Scandium is a chemical element with symbol Sc and atomic number 21. A silvery-white metallic transition metal, it has historically been sometimes classified as a rare earth element, together with yttrium and the lanthanoids. It was discovered in 1879 by spectral analysis of the minerals euxenite and gadolinite from Scandinavia.

Scandium is present in most of the deposits of rare earth and uranium compounds, but it is extracted from these ores in only a few mines worldwide. Because of the low availability and the difficulties in the preparation of metallic scandium, which was first done in 1937, it took until the 1970s before applications for scandium were developed. The positive effects of scandium on aluminium alloys were discovered in the 1970s, and its use in such alloys remains its only major application. The global trade of the pure metal is around a hundred pounds a year on average.[4]

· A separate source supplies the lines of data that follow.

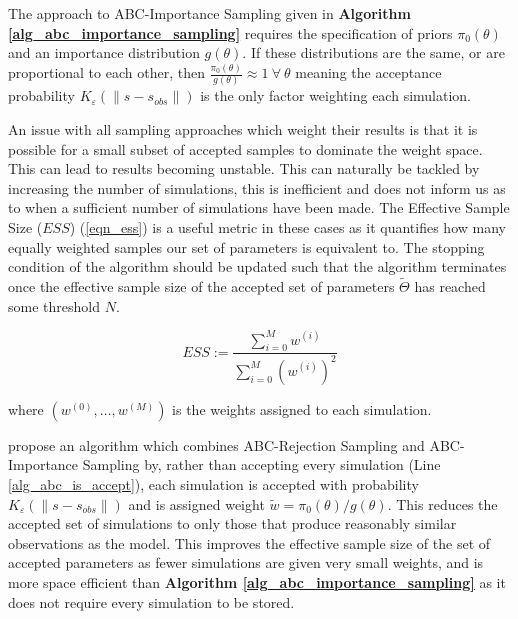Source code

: \documentclass[11pt,a4paper]{article}
\theoremstyle{break}
\begin{document}
  \par The approach to ABC-Importance Sampling given in \textbf{Algorithm \ref{alg_abc_importance_sampling}} requires the specification of priors $\pi_0(\theta)$ and an importance distribution $g(\theta)$. If these distributions are the same, or are proportional to each other, then $\frac{\pi_0(\theta)}{g(\theta)}\approx 1\ \forall\ \theta$ meaning the acceptance probability $K_\varepsilon(\|s-s_{obs}\|)$ is the only factor weighting each simulation.

  \par An issue with all sampling approaches which weight their results is that it is possible for a small subset of accepted samples to dominate the weight space. This can lead to results becoming unstable. This can naturally be tackled by increasing the number of simulations, this is inefficient and does not inform us as to when a sufficient number of simulations have been made. The Effective Sample Size ($ESS$) (\ref{eqn_ess}) is a useful metric in these cases as it quantifies how many equally weighted samples our set of parameters is equivalent to. The stopping condition of the algorithm should be updated such that the algorithm terminates once the effective sample size of the accepted set of parameters $\tilde\Theta$ has reached some threshold $N$.

  \begin{equation}\label{eqn_ess}
    ESS:=\frac{\sum_{i=0}^M w^{(i)}}{\sum_{i=0}^M \left(w^{(i)}\right)^2}
  \end{equation}

  \noindent where $(w^{(0)},\dots,w^{(M)})$ is the weights assigned to each simulation.

  \par \cite[]{constructing_summary_statistics_for_approximate_bayesian_computation_semi_automatic_ABC} propose an algorithm which combines ABC-Rejection Sampling and ABC-Importance Sampling by, rather than accepting every simulation (Line \ref{alg_abc_is_accept}), each simulation is accepted with probability $K_\varepsilon(\|s-s_{obs}\|)$ and is assigned weight $\tilde{w}=\pi_0(\theta)/g(\theta)$. This reduces the accepted set of simulations to only those that produce reasonably similar observations as the model. This improves the effective sample size of the set of accepted parameters as fewer simulations are given very small weights, and is more space efficient than \textbf{Algorithm \ref{alg_abc_importance_sampling}} as it does not require every simulation to be stored.
\end{document}
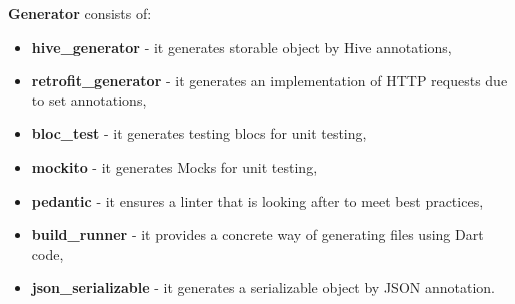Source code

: \textbf{Generator} consists of:
\begin{itemize}
    \item \textbf{hive\_generator} - it generates storable object by Hive annotations,
    \item \textbf{retrofit\_generator} - it generates an implementation of HTTP requests due to set annotations,
    \item \textbf{bloc\_test} - it generates testing blocs for unit testing,
    \item \textbf{mockito} - it generates Mocks for unit testing,
    \item \textbf{pedantic} - it ensures a linter that is looking after to meet best practices,
    \item \textbf{build\_runner} - it provides a concrete way of generating files using Dart code,
    \item \textbf{json\_serializable} - it generates a serializable object by JSON annotation.
\end{itemize}
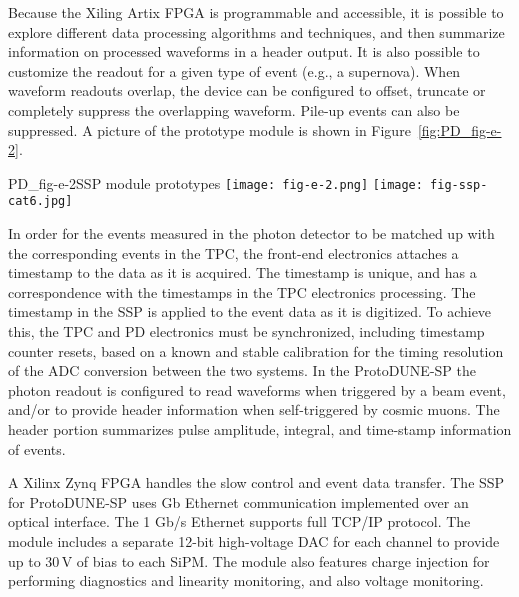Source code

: Because  the Xiling Artix FPGA  is programmable  and accessible, it is possible to  explore  
different data processing algorithms  and  techniques,  and then  summarize
information  on  processed  waveforms  in %
a header output. 
It is also possible to customize the readout for a given type of event (e.g., a supernova).  
When waveform readouts overlap, the device can be configured to offset, 
truncate or completely suppress the overlapping waveform.  
Pile-up events can also be suppressed.  A picture of the prototype module is shown in Figure~\ref{fig:PD_fig-e-2}.  
%
\begin{cdrfigure}{PD_fig-e-2}{SSP module prototypes} 
\texttt{[image: fig-e-2.png]} \texttt{[image: fig-ssp-cat6.jpg]}
\end{cdrfigure}
%

In order for the events measured in the photon detector to be matched up 
with the corresponding events in the TPC, the front-end electronics 
attaches a timestamp to the data as it is acquired.  
The timestamp is unique, and has a correspondence with the timestamps in 
the TPC electronics processing.  
The timestamp in the SSP is applied to the event data as it is digitized. 
To achieve this, the TPC and PD electronics must be synchronized, 
including timestamp counter resets, based on a known and stable calibration 
for the timing resolution of the ADC conversion between the two systems.  
In the ProtoDUNE-SP the photon readout is configured to read waveforms when triggered by a beam event,
and/or to provide header information when self-triggered by cosmic muons.
The header portion summarizes pulse amplitude, integral, and time-stamp information of events.

A Xilinx Zynq FPGA handles the slow control and event data transfer.  
The SSP for ProtoDUNE-SP uses Gb Ethernet communication implemented over an optical interface.
The 1 Gb/s Ethernet supports full TCP/IP protocol.  
The module includes a separate 12-bit high-voltage DAC for each channel to 
provide up to 30\,V of bias to each SiPM.  
The module also features charge injection for performing diagnostics and linearity 
monitoring, and also voltage monitoring.

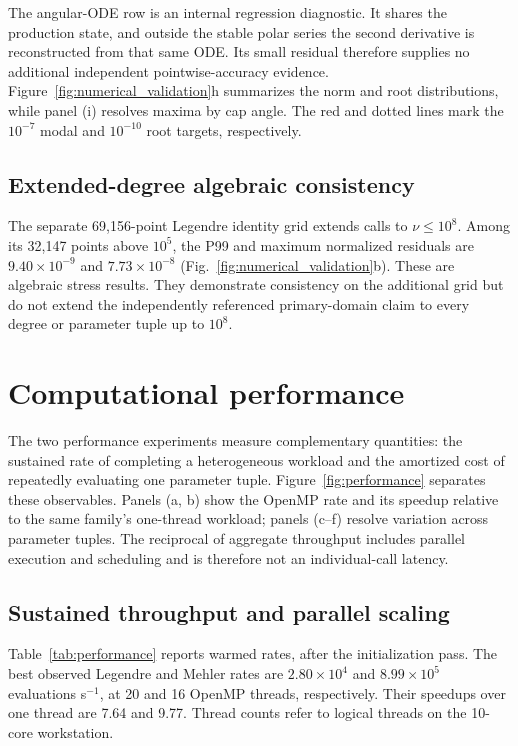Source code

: ﻿\documentclass[11pt,a4paper]{article}
\begin{document}
The angular-ODE row is an internal regression diagnostic. It shares the production state, and outside the stable polar series the second derivative is reconstructed from that same ODE. Its small residual therefore supplies no additional independent pointwise-accuracy evidence. Figure~\ref{fig:numerical_validation}h summarizes the norm and root distributions, while panel (i) resolves maxima by cap angle. The red and dotted lines mark the $10^{-7}$ modal and $10^{-10}$ root targets, respectively.

\subsection{Extended-degree algebraic consistency}

The separate 69,156-point Legendre identity grid extends calls to $\nu\leq10^8$. Among its 32,147 points above $10^5$, the P99 and maximum normalized residuals are $9.40\times10^{-9}$ and $7.73\times10^{-8}$ (Fig.~\ref{fig:numerical_validation}b). These are algebraic stress results. They demonstrate consistency on the additional grid but do not extend the independently referenced primary-domain claim to every degree or parameter tuple up to $10^8$.



\section{Computational performance}
\label{sec:performance}

The two performance experiments measure complementary quantities: the sustained rate of completing a heterogeneous workload and the amortized cost of repeatedly evaluating one parameter tuple. Figure~\ref{fig:performance} separates these observables. Panels (a, b) show the OpenMP rate and its speedup relative to the same family's one-thread workload; panels (c--f) resolve variation across parameter tuples. The reciprocal of aggregate throughput includes parallel execution and scheduling and is therefore not an individual-call latency.

\subsection{Sustained throughput and parallel scaling}

Table~\ref{tab:performance} reports warmed rates, after the initialization pass. The best observed Legendre and Mehler rates are $2.80\times10^{4}$ and $8.99\times10^{5}$ evaluations s$^{-1}$, at 20 and 16 OpenMP threads, respectively. Their speedups over one thread are 7.64 and 9.77. Thread counts refer to logical threads on the 10-core workstation.
\end{document}
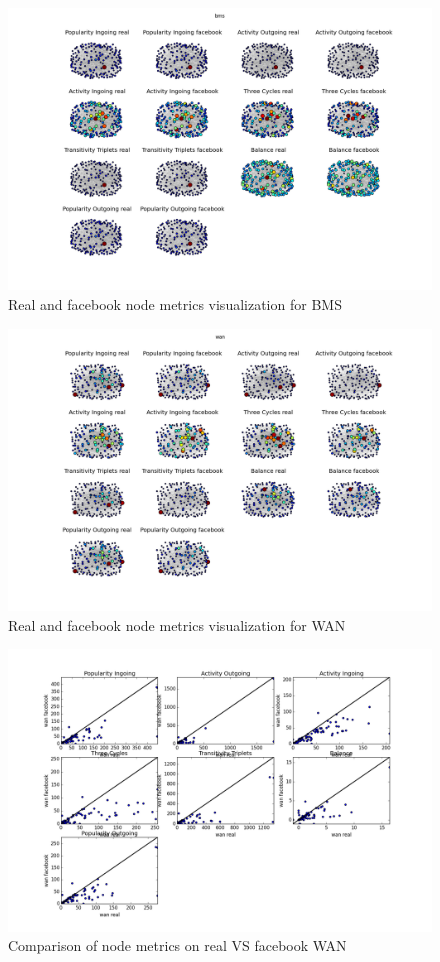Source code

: \documentclass[journal]{IEEEtran}
\begin{document}
\begin{figure}[!htb]
\centering
\includegraphics[scale=.55]{bms_both}
\caption{Real and facebook node metrics visualization for BMS}
\end{figure}


\begin{figure}[!htb]
\centering
\includegraphics[scale=.55]{wan_both}
\caption{Real and facebook node metrics visualization for WAN}
\end{figure}

\begin{figure}[!htb]
\centering
\includegraphics[scale=.55]{wan}
\caption{Comparison of node metrics on real VS facebook WAN}
\end{figure}
\end{document}
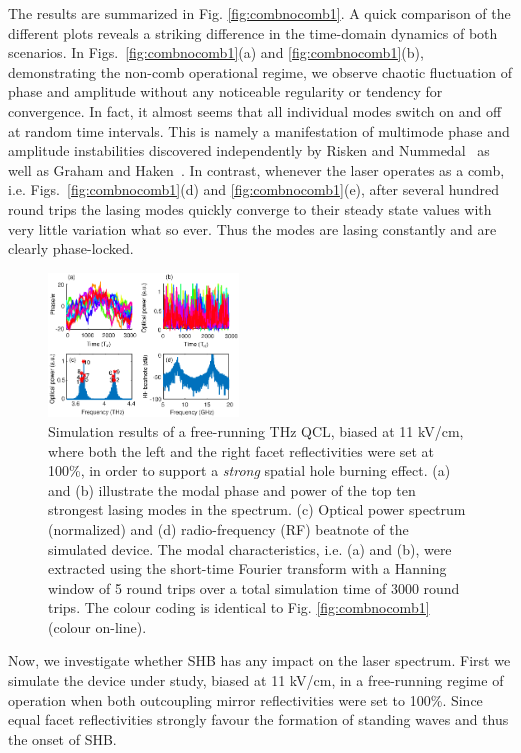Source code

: \documentclass[journal]{IEEEtran}
\begin{document}
	The results are summarized in Fig. \ref{fig:combnocomb1}. A quick comparison of the different plots reveals a striking difference in the time-domain dynamics of both scenarios. In Figs.~\ref{fig:combnocomb1}(a) and \ref{fig:combnocomb1}(b), demonstrating the non-comb operational regime, we observe chaotic fluctuation of phase and amplitude without any noticeable regularity or tendency for convergence. In fact, it almost seems that all individual modes switch on and off at random time intervals. This is namely a manifestation of multimode phase and amplitude instabilities discovered independently by Risken and Nummedal~\cite{risken1968self} as well as Graham and Haken~\cite{graham1968quantum}. In contrast, whenever the laser operates as a comb, i.e. Figs.~\ref{fig:combnocomb1}(d) and \ref{fig:combnocomb1}(e), after several hundred round trips the lasing modes quickly converge to their steady state values with very little variation what so ever. Thus the modes are lasing constantly and are clearly phase-locked. 
	
	\begin{figure}[h!]
		\centering
		\includegraphics[width=0.45\textwidth]{IMGS/NOCOMB_NODISP}
		\caption{Simulation results of a free-running THz QCL, biased at 11 kV/cm, where both the left and the right facet reflectivities were set at 100\%, in order to support a \emph{strong} spatial hole burning effect. (a) and (b) illustrate the modal phase and power of the top ten strongest lasing modes in the spectrum. (c) Optical power spectrum (normalized) and (d) radio-frequency (RF) beatnote of the simulated device. The modal characteristics, i.e. (a) and (b), were extracted using the short-time Fourier transform with a Hanning window of 5 round trips over a total simulation time of 3000 round trips. The colour coding is identical to Fig. \ref{fig:combnocomb1} (colour on-line).}	\label{fig:NOCOMB_NODISP}
	\end{figure}
	
	Now, we investigate whether SHB has any impact on the laser spectrum. First we simulate the device under study, biased at 11 kV/cm, in a free-running regime of operation when both outcoupling mirror reflectivities were set to 100\%. Since equal facet reflectivities strongly favour the formation of standing waves and thus the onset of SHB. 
	
\end{document}
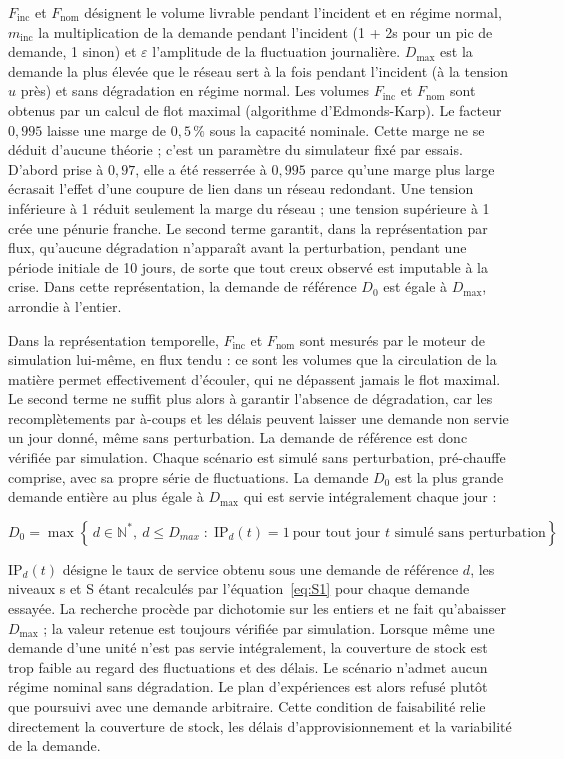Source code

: $F_{\mathrm{inc}}$ et $F_{\mathrm{nom}}$ désignent le volume livrable pendant l'incident et en régime normal, $m_{\mathrm{inc}}$ la multiplication de la demande pendant l'incident (1 + 2s pour un pic de demande, 1 sinon) et $\varepsilon$ l'amplitude de la fluctuation journalière. $D_{\max}$ est la demande la plus élevée que le réseau sert à la fois pendant l'incident (à la tension $u$ près) et sans dégradation en régime normal. Les volumes $F_{\mathrm{inc}}$ et $F_{\mathrm{nom}}$ sont obtenus par un calcul de flot maximal (algorithme d'Edmonds-Karp). Le facteur $0{,}995$ laisse une marge de $0{,}5\,\%$ sous la capacité nominale. Cette marge ne se déduit d'aucune théorie ; c'est un paramètre du simulateur fixé par essais. D'abord prise à $0{,}97$, elle a été resserrée à $0{,}995$ parce qu'une marge plus large écrasait l'effet d'une coupure de lien dans un réseau redondant. Une tension inférieure à 1 réduit seulement la marge du réseau ; une tension supérieure à 1 crée une pénurie franche. Le second terme garantit, dans la représentation par flux, qu'aucune dégradation n'apparaît avant la perturbation, pendant une période initiale de 10 jours, de sorte que tout creux observé est imputable à la crise. Dans cette représentation, la demande de référence $D_{0}$ est égale à $D_{\max}$, arrondie à l'entier.

Dans la représentation temporelle, $F_{\mathrm{inc}}$ et $F_{\mathrm{nom}}$ sont mesurés par le moteur de simulation lui-même, en flux tendu : ce sont les volumes que la circulation de la matière permet effectivement d'écouler, qui ne dépassent jamais le flot maximal. Le second terme ne suffit plus alors à garantir l'absence de dégradation, car les recomplètements par à-coups et les délais peuvent laisser une demande non servie un jour donné, même sans perturbation. La demande de référence est donc vérifiée par simulation. Chaque scénario est simulé sans perturbation, pré-chauffe comprise, avec sa propre série de fluctuations. La demande $D_{0}$ est la plus grande demande entière au plus égale à $D_{\max}$ qui est servie intégralement chaque jour :

\begin{equation}
D_0 = \max\left\{\, d \in \mathbb{N}^*,\ d \le D_{max} \;:\; \mathrm{IP}_d(t) = 1 \ \text{pour tout jour } t \text{ simulé sans perturbation} \right\}
\label{eq:S3}
\end{equation}

$\mathrm{IP}_{d}(t)$ désigne le taux de service obtenu sous une demande de référence $d$, les niveaux s et S étant recalculés par l'équation~\eqref{eq:S1} pour chaque demande essayée. La recherche procède par dichotomie sur les entiers et ne fait qu'abaisser $D_{\max}$ ; la valeur retenue est toujours vérifiée par simulation. Lorsque même une demande d'une unité n'est pas servie intégralement, la couverture de stock est trop faible au regard des fluctuations et des délais. Le scénario n'admet aucun régime nominal sans dégradation. Le plan d'expériences est alors refusé plutôt que poursuivi avec une demande arbitraire. Cette condition de faisabilité relie directement la couverture de stock, les délais d'approvisionnement et la variabilité de la demande.

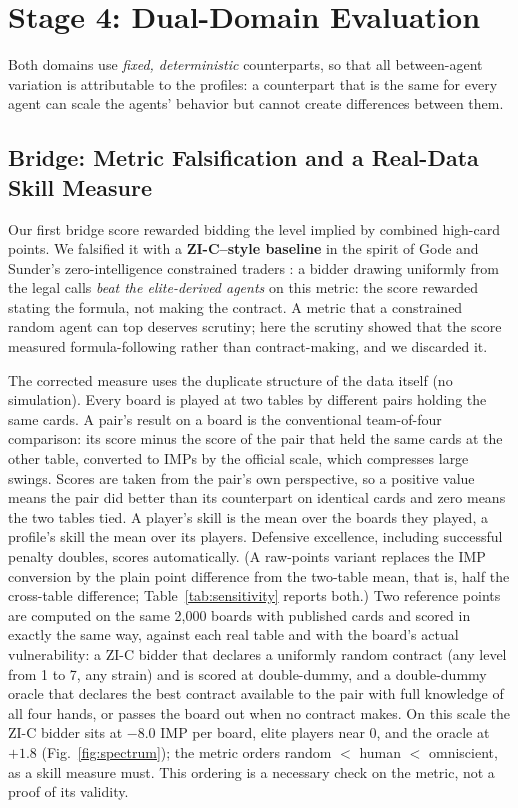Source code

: \documentclass[11pt,a4paper]{article}
\begin{document}
\section{Stage 4: Dual-Domain Evaluation}\label{sec:stage4}

Both domains use \emph{fixed, deterministic} counterparts, so that all
between-agent variation is attributable to the profiles: a counterpart
that is the same for every agent can scale the agents' behavior but
cannot create differences between them.

\subsection{Bridge: Metric Falsification and a Real-Data Skill Measure}\label{sec:bridgemetric}

Our first bridge score rewarded bidding the level implied by combined
high-card points. We falsified it with a \textbf{ZI-C--style baseline}
in the spirit of Gode and Sunder's zero-intelligence constrained traders
\cite{gode1993zi}: a bidder drawing uniformly from the legal calls
\emph{beat the elite-derived agents} on this metric: the score
rewarded stating the formula, not making the contract. A metric that a
constrained random agent can top deserves scrutiny; here the scrutiny
showed that the score measured formula-following rather than
contract-making, and we discarded it.

The corrected measure uses the duplicate structure of the data itself
(no simulation). Every board is played at two tables by different
pairs holding the same cards. A pair's result on a board is the
conventional team-of-four comparison: its score minus the score of the
pair that held the same cards at the other table, converted to IMPs by
the official scale, which compresses large swings. Scores are taken
from the pair's own perspective, so a positive value means the pair
did better than its counterpart on identical cards and zero means the
two tables tied. A player's skill is the mean over the boards they
played, a profile's skill the mean over its players. Defensive
excellence, including successful penalty doubles, scores
automatically. (A raw-points variant replaces the IMP conversion by
the plain point difference from the two-table mean, that is, half the
cross-table difference; Table~\ref{tab:sensitivity} reports both.) Two
reference points are computed on the same 2{,}000 boards with
published cards and scored in exactly the same way, against each real
table and with the board's actual vulnerability: a ZI-C bidder that
declares a uniformly random contract (any level from 1 to 7, any
strain) and is scored at double-dummy, and a double-dummy oracle
\cite{ginsberg2001gib} that declares the best contract available to
the pair with full knowledge of all four hands, or passes the board out
when no contract makes. On this scale the ZI-C
bidder sits at $-8.0$ IMP per board, elite players near $0$, and the
oracle at $+1.8$ (Fig.~\ref{fig:spectrum}); the metric orders random
$<$ human $<$ omniscient, as a skill measure must. This ordering is a
necessary check on the metric, not a proof of its validity.
\end{document}
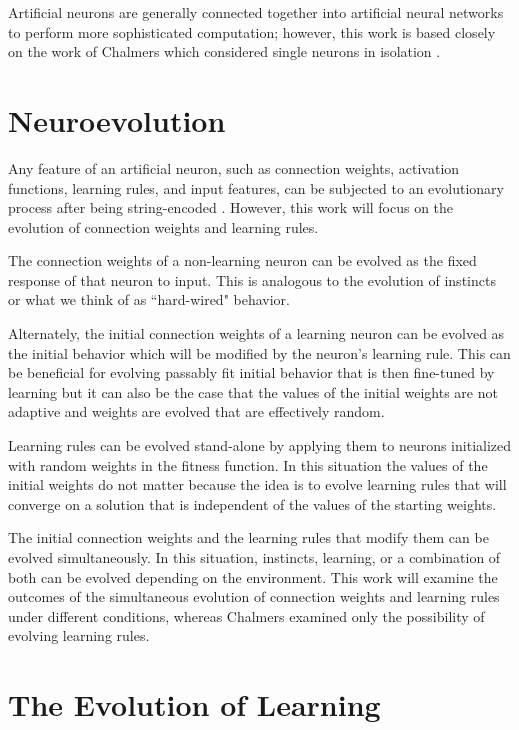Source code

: \documentclass[master]{outhesis}
\begin{document}
Artificial neurons are generally connected together into artificial neural networks to perform more sophisticated computation;
however, this work is based closely on the work of Chalmers which considered single neurons in isolation \cite{chalmers-evolution-learning}.

\section{Neuroevolution}

Any feature of an artificial neuron, such as connection weights, activation functions, learning rules, and input features, can be subjected to an evolutionary process after being string-encoded \cite{Yao:1999lp}.
However, this work will focus on the evolution of connection weights and learning rules.

The connection weights of a non-learning neuron can be evolved as the fixed response of that neuron to input.
This is analogous to the evolution of instincts or what we think of as ``hard-wired" behavior.

Alternately, the initial connection weights of a learning neuron can be evolved as the initial behavior which will be modified by the neuron's learning rule.
This can be beneficial for evolving passably fit initial behavior that is then fine-tuned by learning
but it can also be the case that the values of the initial weights are not adaptive and weights are evolved that are effectively random.

Learning rules can be evolved stand-alone by applying them to neurons initialized with random weights in the fitness function.
In this situation the values of the initial weights do not matter because the idea is to evolve learning rules that will converge on a solution that is independent of the values of the starting weights.

The initial connection weights and the learning rules that modify them can be evolved simultaneously.
In this situation, instincts, learning, or a combination of both can be evolved depending on the environment.
This work will examine the outcomes of the simultaneous evolution of connection weights and learning rules under different conditions,
whereas Chalmers examined only the possibility of evolving learning rules.

\section{The Evolution of Learning}
\end{document}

The properties of scandium compounds are intermediate between those of aluminium and yttrium. A diagonal relationship exists between the behavior of magnesium and scandium, just as there is between beryllium and aluminium. In the chemical compounds of the elements shown as group 3, above, the predominant oxidation state is +3.

Properties

Chemical characteristics of the element

Scandium is a soft metal with a silvery appearance. It develops a slightly yellowish or pinkish cast when oxidized by air. It is susceptible to weathering and dissolves slowly in most dilute acids. It does not react with a 1:1 mixture of nitric acid (HNO3) and 48% hydrofluoric acid (HF), possibly due to the formation of an impermeable passive layer. Scandium turnings ignite in air with a brilliant yellow flame to form scandium(III) oxide.[5]

Isotopes

Scandium exists naturally exclusively as the isotope 45Sc, which has a nuclear spin of 7/2. Thirteen radioisotopes have been characterized with the most stable being 46Sc with a half-life of 83.8 days, 47Sc with a half-life of 3.35 days, and 48Sc with a half-life of 43.7 hours. All of the remaining radioactive isotopes have half-lives that are less than 4 hours, and the majority of these have half-lives that are less than 2 minutes. This element also has five meta states with the most stable being 44mSc (t½ = 58.6 h).[6]

The isotopes of scandium range from 36Sc to 60Sc. The primary decay mode at masses lower than the only stable isotope, 45Sc, is electron capture, and the primary mode at masses above it is beta emission. The primary decay products at atomic weights below 45Sc are calcium isotopes and the primary products from higher atomic weights are titanium isotopes.[6]

Occurrence

In terms of earth's crust, scandium is not particularly rare. Estimates vary from 18 to 25 ppm, which is comparable to the abundance of cobalt (20–30 ppm). Scandium is only the 50th most common element on earth (35th most abundant in the crust), but it is the 23rd most common element in the Sun.[7] However, scandium is distributed sparsely and occurs in trace amounts in many minerals.[8] Rare minerals from Scandinavia[9] and Madagascar[10] such as thortveitite, euxenite, and gadolinite are the only known concentrated sources of this element. Thortveitite can contain up to 45% of scandium in the form of scandium(III) oxide.[9]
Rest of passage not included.